Hi I been trying to insert into two tables (groups and fields) from XML in SQL. But the solution either doesn't fix my problem or performance is slow as Groups and Fields can number in hundreds of thousands.

A sample of the XML:

<?xml version="1.0" encoding="utf-16"?>
<FB_Flow
    xmlns:xsi="http://www.w3.org/2001/XMLSchema-instance"
    xmlns:xsd="http://www.w3.org/2001/XMLSchema" id="1">
    <groups>
        <FB_FlowGroup counter="1125" position="2" positionparent="0" id="0">
            <fields>
                <FB_FlowField>
                    <value>TEST1</value>
                    <counter>111</counter>
                    <lineposition>1</lineposition>
                </FB_FlowField>
                <FB_FlowField>
                    <value>TEST2</value>
                    <counter>222</counter>
                    <lineposition>2</lineposition>
                    <groupid>0</groupid>
                </FB_FlowField>
                <FB_FlowField>
                    <value>TEST3</value>
                    <counter>333</counter>
                    <lineposition>3</lineposition>
                </FB_FlowField>
            </fields>
        </FB_FlowGroup>
        <FB_FlowGroup counter="1126" position="3" positionparent="2" id="0">
            <fields>
                <FB_FlowField>
                    <value>TEST1</value>
                    <counter>18</counter>
                    <lineposition>1</lineposition>
                </FB_FlowField>
            </fields>
        </FB_FlowGroup>     
    </groups>
</FB_Flow> 

The first part works fine (To get a list of all groups)
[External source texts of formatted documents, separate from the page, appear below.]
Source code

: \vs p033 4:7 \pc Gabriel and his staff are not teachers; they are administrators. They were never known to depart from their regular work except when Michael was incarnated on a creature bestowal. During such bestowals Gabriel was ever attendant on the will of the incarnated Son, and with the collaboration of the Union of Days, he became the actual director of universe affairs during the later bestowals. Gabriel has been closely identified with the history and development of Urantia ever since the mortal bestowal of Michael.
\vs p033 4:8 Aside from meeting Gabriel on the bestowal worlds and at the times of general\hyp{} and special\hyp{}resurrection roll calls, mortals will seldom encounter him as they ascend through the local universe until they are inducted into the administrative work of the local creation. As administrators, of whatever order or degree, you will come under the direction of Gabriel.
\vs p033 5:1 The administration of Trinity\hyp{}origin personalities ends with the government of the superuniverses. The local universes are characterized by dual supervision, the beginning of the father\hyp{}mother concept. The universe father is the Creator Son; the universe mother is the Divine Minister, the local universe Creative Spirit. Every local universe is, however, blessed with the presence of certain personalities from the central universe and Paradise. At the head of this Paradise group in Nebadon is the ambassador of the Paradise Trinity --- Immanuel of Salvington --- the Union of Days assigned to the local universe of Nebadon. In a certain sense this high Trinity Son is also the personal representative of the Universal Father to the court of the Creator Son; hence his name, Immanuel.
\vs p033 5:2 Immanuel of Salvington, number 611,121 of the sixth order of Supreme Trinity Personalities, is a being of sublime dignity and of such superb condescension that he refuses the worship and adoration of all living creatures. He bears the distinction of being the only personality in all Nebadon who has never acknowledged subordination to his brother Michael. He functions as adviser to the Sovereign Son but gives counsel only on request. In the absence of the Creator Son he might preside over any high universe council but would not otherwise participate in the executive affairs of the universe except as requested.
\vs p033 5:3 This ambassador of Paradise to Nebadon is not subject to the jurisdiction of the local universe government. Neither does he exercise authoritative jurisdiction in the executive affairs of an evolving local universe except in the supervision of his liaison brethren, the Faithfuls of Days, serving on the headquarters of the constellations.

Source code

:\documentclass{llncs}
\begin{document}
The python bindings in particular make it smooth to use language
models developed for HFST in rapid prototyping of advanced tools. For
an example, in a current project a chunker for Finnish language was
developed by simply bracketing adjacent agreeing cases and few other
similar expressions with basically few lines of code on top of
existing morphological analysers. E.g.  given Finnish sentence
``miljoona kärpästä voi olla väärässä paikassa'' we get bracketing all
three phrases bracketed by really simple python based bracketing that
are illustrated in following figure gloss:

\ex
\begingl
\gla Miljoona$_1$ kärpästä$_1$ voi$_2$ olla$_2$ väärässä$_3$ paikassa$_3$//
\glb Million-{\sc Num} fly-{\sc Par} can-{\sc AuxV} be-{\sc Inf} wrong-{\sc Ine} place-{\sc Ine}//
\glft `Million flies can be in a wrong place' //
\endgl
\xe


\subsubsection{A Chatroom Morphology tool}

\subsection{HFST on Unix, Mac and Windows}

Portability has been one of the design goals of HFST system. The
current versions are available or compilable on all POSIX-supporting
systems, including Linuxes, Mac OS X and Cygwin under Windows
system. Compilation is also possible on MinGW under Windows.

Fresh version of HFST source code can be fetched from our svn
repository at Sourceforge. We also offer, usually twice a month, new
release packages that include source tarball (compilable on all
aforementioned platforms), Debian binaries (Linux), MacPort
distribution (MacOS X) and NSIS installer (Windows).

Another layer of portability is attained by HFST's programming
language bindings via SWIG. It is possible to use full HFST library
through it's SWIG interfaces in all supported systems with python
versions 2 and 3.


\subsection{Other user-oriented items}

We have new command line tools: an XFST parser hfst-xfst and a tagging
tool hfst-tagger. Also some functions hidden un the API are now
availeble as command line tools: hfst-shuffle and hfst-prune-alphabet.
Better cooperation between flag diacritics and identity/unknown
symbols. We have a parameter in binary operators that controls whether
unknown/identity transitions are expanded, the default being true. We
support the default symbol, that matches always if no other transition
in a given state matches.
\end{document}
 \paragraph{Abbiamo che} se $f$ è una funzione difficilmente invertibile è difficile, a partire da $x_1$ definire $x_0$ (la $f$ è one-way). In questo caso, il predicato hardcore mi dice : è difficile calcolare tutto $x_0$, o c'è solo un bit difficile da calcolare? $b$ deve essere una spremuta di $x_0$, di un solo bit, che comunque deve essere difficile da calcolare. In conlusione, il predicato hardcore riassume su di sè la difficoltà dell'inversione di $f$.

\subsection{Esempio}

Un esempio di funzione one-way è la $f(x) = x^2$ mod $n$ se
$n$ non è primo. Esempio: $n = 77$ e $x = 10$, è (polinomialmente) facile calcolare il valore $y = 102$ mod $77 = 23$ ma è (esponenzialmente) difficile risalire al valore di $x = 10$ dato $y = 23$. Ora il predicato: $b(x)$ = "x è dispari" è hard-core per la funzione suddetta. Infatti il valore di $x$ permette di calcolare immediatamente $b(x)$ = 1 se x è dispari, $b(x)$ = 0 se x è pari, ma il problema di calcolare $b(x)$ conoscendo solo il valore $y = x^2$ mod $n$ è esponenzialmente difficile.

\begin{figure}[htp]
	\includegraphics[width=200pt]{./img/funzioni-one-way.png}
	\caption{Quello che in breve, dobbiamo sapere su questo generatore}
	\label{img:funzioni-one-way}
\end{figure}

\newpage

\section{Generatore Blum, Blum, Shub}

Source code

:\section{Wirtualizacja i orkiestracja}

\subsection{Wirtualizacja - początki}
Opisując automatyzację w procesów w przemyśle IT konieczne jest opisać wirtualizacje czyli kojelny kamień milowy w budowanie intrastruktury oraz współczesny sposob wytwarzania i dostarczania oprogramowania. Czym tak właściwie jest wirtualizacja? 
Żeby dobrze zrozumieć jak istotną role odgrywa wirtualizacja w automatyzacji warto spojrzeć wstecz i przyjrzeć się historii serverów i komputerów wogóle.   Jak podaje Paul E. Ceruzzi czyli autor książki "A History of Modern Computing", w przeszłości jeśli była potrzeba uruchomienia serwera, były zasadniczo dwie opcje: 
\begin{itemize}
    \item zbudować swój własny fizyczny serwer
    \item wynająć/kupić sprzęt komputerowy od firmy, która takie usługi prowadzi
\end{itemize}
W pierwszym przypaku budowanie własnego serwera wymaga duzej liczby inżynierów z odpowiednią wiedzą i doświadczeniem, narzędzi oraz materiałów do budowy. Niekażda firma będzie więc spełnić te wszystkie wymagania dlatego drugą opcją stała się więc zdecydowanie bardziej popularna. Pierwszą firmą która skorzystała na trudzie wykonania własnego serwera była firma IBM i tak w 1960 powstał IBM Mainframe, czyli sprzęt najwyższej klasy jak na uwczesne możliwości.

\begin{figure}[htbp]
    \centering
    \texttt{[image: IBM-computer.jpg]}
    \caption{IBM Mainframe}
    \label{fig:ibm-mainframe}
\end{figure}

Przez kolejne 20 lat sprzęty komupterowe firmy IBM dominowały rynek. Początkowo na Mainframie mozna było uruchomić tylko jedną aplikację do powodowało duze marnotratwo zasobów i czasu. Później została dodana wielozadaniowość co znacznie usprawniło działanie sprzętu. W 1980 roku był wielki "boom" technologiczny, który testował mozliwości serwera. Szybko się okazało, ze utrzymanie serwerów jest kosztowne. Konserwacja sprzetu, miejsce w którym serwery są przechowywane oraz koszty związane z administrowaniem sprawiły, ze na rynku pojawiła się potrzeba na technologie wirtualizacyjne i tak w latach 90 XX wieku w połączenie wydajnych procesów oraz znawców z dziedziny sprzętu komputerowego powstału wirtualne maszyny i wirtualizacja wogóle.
   insert into @Groups (intGroupCounter,intGroupPosition,intGroupPositionParent)
   SELECT
        gcounter = Groups.value('@counter[1]', 'int'),
        gposition = Groups.value('@position[1]', 'int'),
        gpositionparent = Groups.value('@positionparent[1]', 'int')
FROM
        @FlowXML.nodes('/FB_Flow/groups/FB_FlowGroup') AS XTbl(Groups)

This second part fails for the most part (To get all fields with the parent group position):

   insert into @Fields (intGroupPosition,vFieldValue,intFieldCounter,intFieldPosition)
       SELECT
        gposition = XTbl.Groups.value('@position', 'int'),
        fValue = XTbl2.Fields.value('value[1]', 'varchar(max)'),
        fcounter = XTbl2.Fields.value('counter[1]', 'int'),
        fposition = XTbl2.Fields.value('lineposition[1]', 'int')
FROM
        @FlowXML.nodes('/FB_Flow/groups/FB_FlowGroup') AS XTbl(Groups)
cross APPLY
    Groups.nodes('fields/FB_FlowField') AS XTbl2(Fields)
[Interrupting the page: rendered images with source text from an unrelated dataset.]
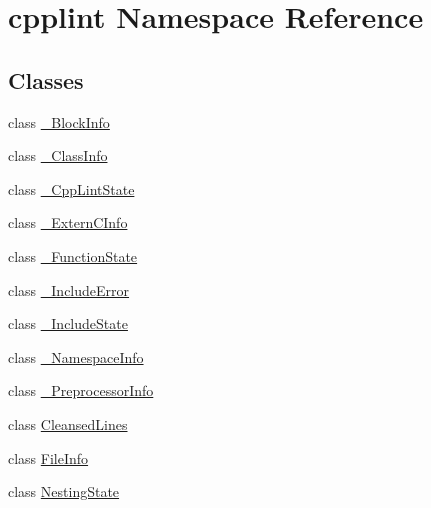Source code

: \hypertarget{namespacecpplint}{}\section{cpplint Namespace Reference}
\label{namespacecpplint}
\subsection*{Classes}
\begin{DoxyCompactItemize}
\item 
class \hyperlink{classcpplint_1_1___block_info}{\+\_\+\+Block\+Info}
\item 
class \hyperlink{classcpplint_1_1___class_info}{\+\_\+\+Class\+Info}
\item 
class \hyperlink{classcpplint_1_1___cpp_lint_state}{\+\_\+\+Cpp\+Lint\+State}
\item 
class \hyperlink{classcpplint_1_1___extern_c_info}{\+\_\+\+Extern\+C\+Info}
\item 
class \hyperlink{classcpplint_1_1___function_state}{\+\_\+\+Function\+State}
\item 
class \hyperlink{classcpplint_1_1___include_error}{\+\_\+\+Include\+Error}
\item 
class \hyperlink{classcpplint_1_1___include_state}{\+\_\+\+Include\+State}
\item 
class \hyperlink{classcpplint_1_1___namespace_info}{\+\_\+\+Namespace\+Info}
\item 
class \hyperlink{classcpplint_1_1___preprocessor_info}{\+\_\+\+Preprocessor\+Info}
\item 
class \hyperlink{classcpplint_1_1_cleansed_lines}{Cleansed\+Lines}
\item 
class \hyperlink{classcpplint_1_1_file_info}{File\+Info}
\item 
class \hyperlink{classcpplint_1_1_nesting_state}{Nesting\+State}
\end{DoxyCompactItemize}
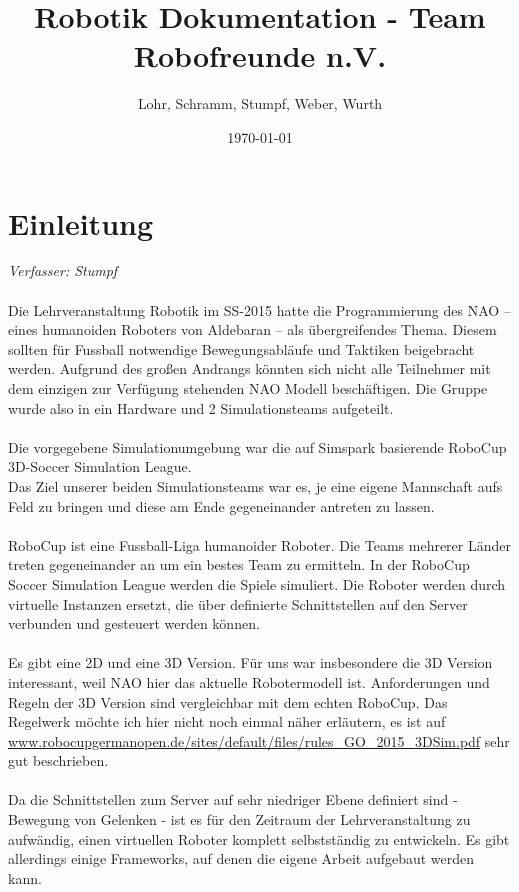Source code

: \documentclass[fontsize=12pt,a4paper,final]{scrartcl}[2003/01/01]
\title{Robotik Dokumentation - Team Robofreunde n.V.}
\author{Lohr, Schramm, Stumpf, Weber, Wurth}
\date{\today}
\begin{document}
\maketitle
\tableofcontents

\section{Einleitung}\label{se:Einleitung}
\textit{Verfasser: Stumpf}\\
\\
Die Lehrveranstaltung Robotik im SS-2015 hatte die Programmierung des NAO -- eines humanoiden Roboters von Aldebaran -- als übergreifendes Thema. Diesem sollten für Fussball notwendige Bewegungsabläufe und Taktiken beigebracht werden. Aufgrund des großen Andrangs könnten sich nicht alle Teilnehmer mit dem einzigen zur Verfügung stehenden NAO Modell beschäftigen. Die Gruppe wurde also in ein Hardware und 2 Simulationsteams aufgeteilt.\\
\\
Die vorgegebene Simulationumgebung war die auf Simspark basierende RoboCup 3D-Soccer Simulation League.\\
Das Ziel unserer beiden Simulationsteams war es, je eine eigene Mannschaft aufs Feld zu bringen und diese am Ende gegeneinander antreten zu lassen.\\
\\
RoboCup ist eine Fussball-Liga humanoider Roboter. Die Teams mehrerer Länder treten gegeneinander an um ein bestes Team zu ermitteln. In der RoboCup Soccer Simulation League werden die Spiele simuliert. Die Roboter werden durch virtuelle Instanzen ersetzt, die über definierte Schnittstellen auf den Server verbunden und gesteuert werden können.\\
\\
Es gibt eine 2D und eine 3D Version. Für uns war insbesondere die 3D Version interessant, weil NAO hier das aktuelle Robotermodell ist. Anforderungen und Regeln der 3D Version sind vergleichbar mit dem echten RoboCup. Das Regelwerk möchte ich hier nicht noch einmal näher erläutern, es ist auf \\
\href{www.robocupgermanopen.de/sites/default/files/rules_GO_2015_3DSim.pdf}{www.robocupgermanopen.de/sites/default/files/rules\_GO\_2015\_3DSim.pdf} sehr gut beschrieben.\\
\\
Da die Schnittstellen zum Server auf sehr niedriger Ebene definiert sind - Bewegung von Gelenken - ist es für den Zeitraum der Lehrveranstaltung zu aufwändig, einen virtuellen Roboter komplett selbstständig zu entwickeln. Es gibt allerdings einige Frameworks, auf denen die eigene Arbeit aufgebaut werden kann.
\end{document}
I have been getting around this by using a cursor and selecting the group by the position attribute but the performance is very poor.
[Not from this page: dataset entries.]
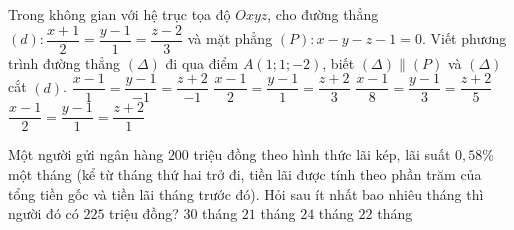 \begin{ex}%
	Trong không gian với hệ trục tọa độ $Oxyz$, cho đường thẳng $(d): \dfrac{x+1}{2}=\dfrac{y-1}{1}=\dfrac{z-2}{3}$ và mặt phẳng $(P): x-y-z-1=0$. Viết phương trình đường thẳng $(\Delta )$ đi qua điểm $A(1;1;-2)$, biết $(\Delta ) \parallel (P)$ và $(\Delta )$ cắt $(d)$.
	\choice
	{$\dfrac{x-1}{1}=\dfrac{y-1}{-1}=\dfrac{z+2}{-1}$}
	{$\dfrac{x-1}{2}=\dfrac{y-1}{1}=\dfrac{z+2}{3} $}
	{\True $ \dfrac{x-1}{8}=\dfrac{y-1}{3}=\dfrac{z+2}{5}$}
	{$\dfrac{x-1}{2}=\dfrac{y-1}{1}=\dfrac{z+2}{1}$}
\end{ex}
\begin{ex}%
	Một người gửi ngân hàng $200$ triệu đồng theo hình thức lãi kép, lãi suất $0{,}58 \%$ một tháng (kể từ tháng thứ hai trở đi, tiền lãi được tính theo phần trăm của tổng tiền gốc và tiền lãi tháng trước đó). Hỏi sau ít nhất bao nhiêu tháng thì người đó có $225$ triệu đồng?
	\choice
	{$30$ tháng}
	{\True $21$ tháng}
	{$24$ tháng}
	{$22$ tháng}
\end{ex}
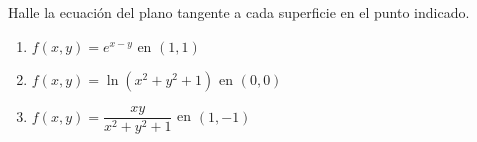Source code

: Halle la ecuación del plano tangente a cada superficie en el punto indicado.
\begin{enumerate}
    \item $f(x,y) = e^{x-y}$ en $(1, 1)$
    \item $f(x,y) = \ln(x^2 + y^2 + 1)$ en $(0, 0)$
    \item $f(x,y) = \dfrac{xy}{x^2 + y^2 + 1}$ en $(1, -1)$
\end{enumerate}
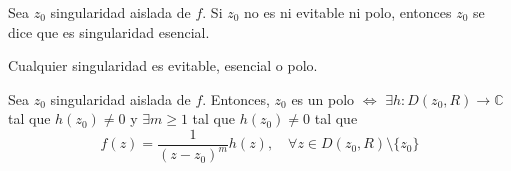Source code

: \begin{defn}
  Sea $z_{0}$ singularidad aislada de $f$. Si $z_{0}$ no es ni evitable ni polo, entonces $z_{0}$ se dice que es singularidad esencial.
\end{defn}

\begin{obs}
  Cualquier singularidad es evitable, esencial o polo.
\end{obs}

\begin{prop}
  Sea $z_{0}$ singularidad aislada de $f$. Entonces, $z_{0}$ es un polo $\Leftrightarrow$ $\exists h : D(z_{0}, R) \to \mathbb{C}$ tal que $h(z_{0}) \neq 0$ y $\exists m \geq 1$ tal que $h(z_{0}) \neq 0$ tal que
  \[ 
    f(z) = \frac{1}{(z - z_{0})^{m}} h(z), \quad \forall z \in D(z_{0}, R) \setminus \{ z_{0} \} 
  \] 
\end{prop}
   DECLARE @GroupCounter int,
            @GroupPosition int,
            @GroupPositionParent int,
            @GroupID int
            
   DECLARE @Groups table
   (
        intGroupCounter int not null,
        intGroupPosition int not null,
        intGroupPositionParent int null default 0
   )
            
   insert into @Groups (intGroupCounter,intGroupPosition,intGroupPositionParent)
   SELECT
        gcounter = Groups.value('@counter[1]', 'int'),
        gposition = Groups.value('@position[1]', 'int'),
        gpositionparent = Groups.value('@positionparent[1]', 'int')
FROM
        @FlowXML.nodes('/FB_Flow/groups/FB_FlowGroup') AS XTbl(Groups)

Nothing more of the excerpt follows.